L’imminence de la guerre d’Italie promettait un intérêt particulier à la session de 1859, la première à laquelle les Cinq allaient assister. La majorité était inquiète, mécontente de ce qui se préparait : elle le marqua en accueillant par un silence glacial les passages belliqueux du discours impérial, puis par l’approbation chaleureuse donnée aux paroles rassurantes et pacifiques de Morny; et enfin, par l’exclusion de la présidence des bureaux de tous les anciens militaires et des personnages particulièrement attachés à la Cour. Certainement, si le régime parlementaire eût existé alors, on eut renversé le ministère qui aurait proposé une guerre en Italie.

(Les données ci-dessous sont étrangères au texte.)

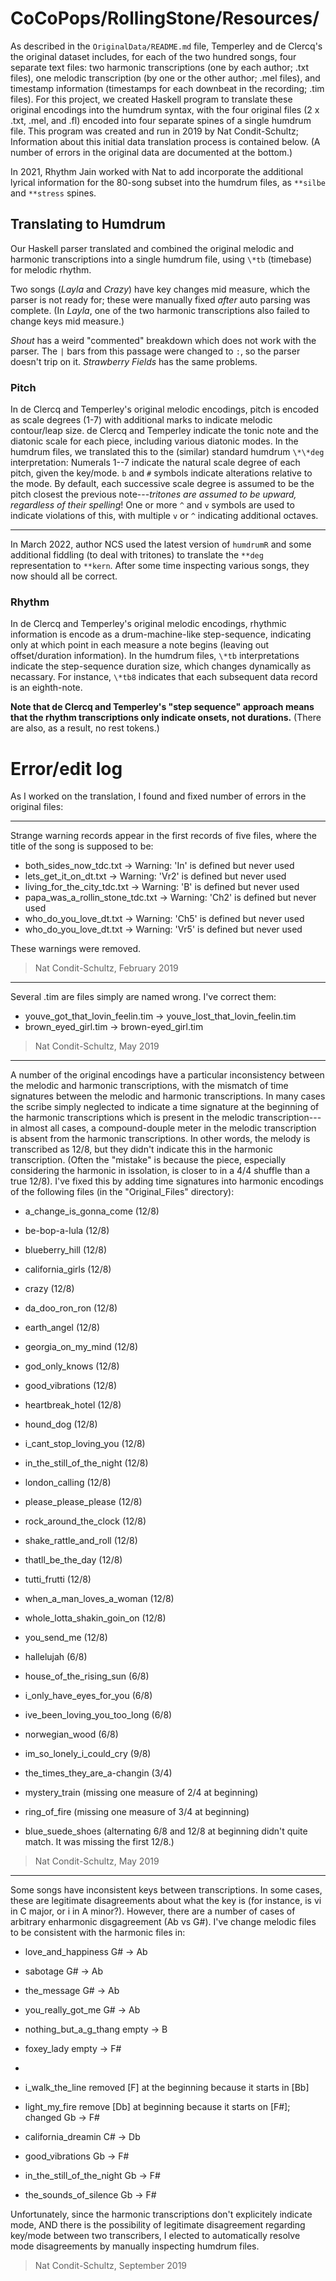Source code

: # CoCoPops/RollingStone/Resources/

As described in the `OriginalData/README.md` file, Temperley and de Clercq's the original dataset includes, for each of the two hundred songs, four separate text files: two harmonic transcriptions (one by each author; .txt files), one melodic transcription (by one or the other author; .mel files), and timestamp information (timestamps for each downbeat in the recording; .tim files).
For this project, we created Haskell program to translate these original encodings into the humdrum syntax, with the four original files (2 x .txt, .mel, and .fl) encoded into four separate spines of a single humdrum file. 
This program was created and run in 2019 by Nat Condit-Schultz;
Information about this initial data translation process is contained below.
(A number of errors in the original data are documented at the bottom.)

In 2021, Rhythm Jain worked with Nat to add incorporate the additional lyrical information for the 80-song subset into the humdrum files, as `**silbe` and `**stress` spines.



## Translating to Humdrum

Our Haskell parser translated and combined the original melodic and harmonic transcriptions into a single humdrum file, using `\*tb` (timebase) for melodic rhythm.

Two songs (*Layla* and *Crazy*) have key changes mid measure, which the parser is not ready for; these were manually fixed *after* auto parsing was complete.
(In *Layla*, one of the two harmonic transcriptions also failed to change keys mid measure.)

*Shout* has a weird "commented" breakdown which does not work with the parser. The `|` bars from this passage were changed to `:`, so the parser doesn't trip on it.
*Strawberry Fields* has the same problems.



### Pitch

In de Clercq and Temperley's original melodic encodings, pitch is encoded as scale degrees (1-7) with additional marks to indicate melodic contour/leap size.
de Clercq and Temperley indicate the tonic note and the diatonic scale for each piece, including various diatonic modes.
In the humdrum files, we translated this to the (similar) standard humdrum `\*\*deg` interpretation:
Numerals 1--7 indicate the natural scale degree of each pitch, given the key/mode.
`b` and `#` symbols indicate alterations relative to the mode.
By default, each successive scale degree is assumed to be the pitch closest the previous note---*tritones are assumed to be upward, regardless of their spelling*!
One or more `^` and `v` symbols are used to indicate violations of this, with multiple `v` or `^` indicating additional octaves.

---

In March 2022, author NCS used the latest version of `humdrumR` and some additional fiddling (to deal with tritones) to translate the `**deg` representation to `**kern`.
After some time inspecting various songs, they now should all be correct.

### Rhythm

In de Clercq and Temperley's original melodic encodings, rhythmic information is encode as a drum-machine-like step-sequence, indicating only at which point in each measure a note begins (leaving out offset/duration information).
In the humdrum files, `\*tb` interpretations indicate the step-sequence duration size, which changes dynamically as necassary.
For instance, `\*tb8` indicates that each subsequent data record is an eighth-note.

**Note that de Clercq and Temperley's "step sequence" approach means that the rhythm transcriptions only indicate onsets, not durations.**
(There are also, as a result, no rest tokens.)


# Error/edit log

As I worked on the translation, I found and fixed number of errors in the original files:


----

Strange warning records appear in the first records of five files, where the title of the song is supposed to be:

+ both_sides_now_tdc.txt	->	Warning: 'In' is defined but never used
+ lets_get_it_on_dt.txt	->	Warning: 'Vr2' is defined but never used
+ living_for_the_city_tdc.txt	->	Warning: 'B' is defined but never used
+ papa_was_a_rollin_stone_tdc.txt	->	Warning: 'Ch2' is defined but never used
+ who_do_you_love_dt.txt	->	Warning: 'Ch5' is defined but never used
+ who_do_you_love_dt.txt	->	Warning: 'Vr5' is defined but never used

These warnings were removed.

> Nat Condit-Schultz, February 2019


----

Several .tim are files simply are named wrong. I've correct them:

+ youve_got_that_lovin_feelin.tim -> youve_lost_that_lovin_feelin.tim
+ brown_eyed_girl.tim -> brown-eyed_girl.tim


> Nat Condit-Schultz, May 2019

---

A number of the original encodings have a particular inconsistency between the melodic and harmonic transcriptions,
with the mismatch of time signatures between the melodic and harmonic transcriptions.
In many cases the scribe simply neglected to indicate a time signature at the beginning of the harmonic transcriptions which is present
in the melodic transcription---in almost all cases, a compound-douple meter in the melodic transcription is absent from the harmonic transcriptions.
In other words, the melody is transcribed as 12/8, but they didn't indicate this in the harmonic transcription.
(Often the "mistake" is because the piece, especially considering the harmonic in issolation, is closer to in a 4/4 shuffle than a true 12/8).
I've fixed this by adding time signatures into harmonic encodings of the following files (in the "Original_Files" directory):

+ a_change_is_gonna_come (12/8)
+ be-bop-a-lula (12/8)
+ blueberry_hill (12/8)
+ california_girls (12/8)
+ crazy (12/8)
+ da_doo_ron_ron (12/8)
+ earth_angel (12/8)
+ georgia_on_my_mind (12/8)
+ god_only_knows (12/8)
+ good_vibrations (12/8)
+ heartbreak_hotel (12/8)
+ hound_dog (12/8)
+ i_cant_stop_loving_you (12/8)
+ in_the_still_of_the_night (12/8)
+ london_calling (12/8)
+ please_please_please (12/8)
+ rock_around_the_clock (12/8)
+ shake_rattle_and_roll (12/8)
+ thatll_be_the_day (12/8)
+ tutti_frutti (12/8)
+ when_a_man_loves_a_woman (12/8)
+ whole_lotta_shakin_goin_on (12/8)
+ you_send_me (12/8)

+ hallelujah (6/8)
+ house_of_the_rising_sun (6/8)
+ i_only_have_eyes_for_you (6/8)
+ ive_been_loving_you_too_long (6/8)
+ norwegian_wood (6/8)

+ im_so_lonely_i_could_cry (9/8)

+ the_times_they_are_a-changin (3/4)

+ mystery_train (missing one measure of 2/4 at beginning)
+ ring_of_fire (missing one measure of 3/4 at beginning)

+ blue_suede_shoes (alternating 6/8 and 12/8 at beginning didn't quite match. It was missing the first 12/8.)

> Nat Condit-Schultz, May 2019


---

Some songs have inconsistent keys between transcriptions.
In some cases, these are legitimate disagreements about what the key is (for instance, is vi in C major, or i in A minor?).
However, there are a number of cases of arbitrary enharmonic disgagreement (Ab vs G#). 
I've change melodic files to be consistent with the harmonic files in:

+ love_and_happiness G# -> Ab
+ sabotage G# -> Ab
+ the_message G# -> Ab
+ you_really_got_me G# -> Ab

+ nothing_but_a_g_thang empty -> B
+ foxey_lady empty -> F#
+ 
+ i_walk_the_line removed [F] at the beginning because it starts in [Bb]

+ light_my_fire remove [Db] at beginning because it starts on [F#]; changed Gb -> F# 

+ california_dreamin C# -> Db

+ good_vibrations Gb -> F#
+ in_the_still_of_the_night Gb -> F#
+ the_sounds_of_silence Gb -> F#

Unfortunately, since the harmonic transcriptions don't explicitely indicate mode, AND there is the possibility of legitimate disagreement regarding 
key/mode between two transcribers, I elected to automatically resolve mode disagreements by manually inspecting humdrum files.

> Nat Condit-Schultz, September 2019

Le 26 avril, le ministre des Affaires étrangères, Walewski, introduit avec le cérémonial d’usage, prit place au banc des commissaires du gouvernement, lut un exposé des négociations, et Baroche déposa deux projets de loi, l’un élevant l’appel sur la classe de 1858 de 100 000 hommes à 140 000, l’autre un projet d’emprunt de 500 millions. Morny prononça quelques mots pour rassurer la Chambre : « La guerre sera localisée et limitée, surtout si les autres puissances allemandes ont la sagesse de comprendre qu’il n’y a là qu’une question purement italienne, qui ne cache aucun projet de conquête et ne peut enfanter aucune révolution. » Il se fit encore nommer rapporteur du premier projet de loi et déposa son rapport le jour même, après une interruption de séance d’une heure.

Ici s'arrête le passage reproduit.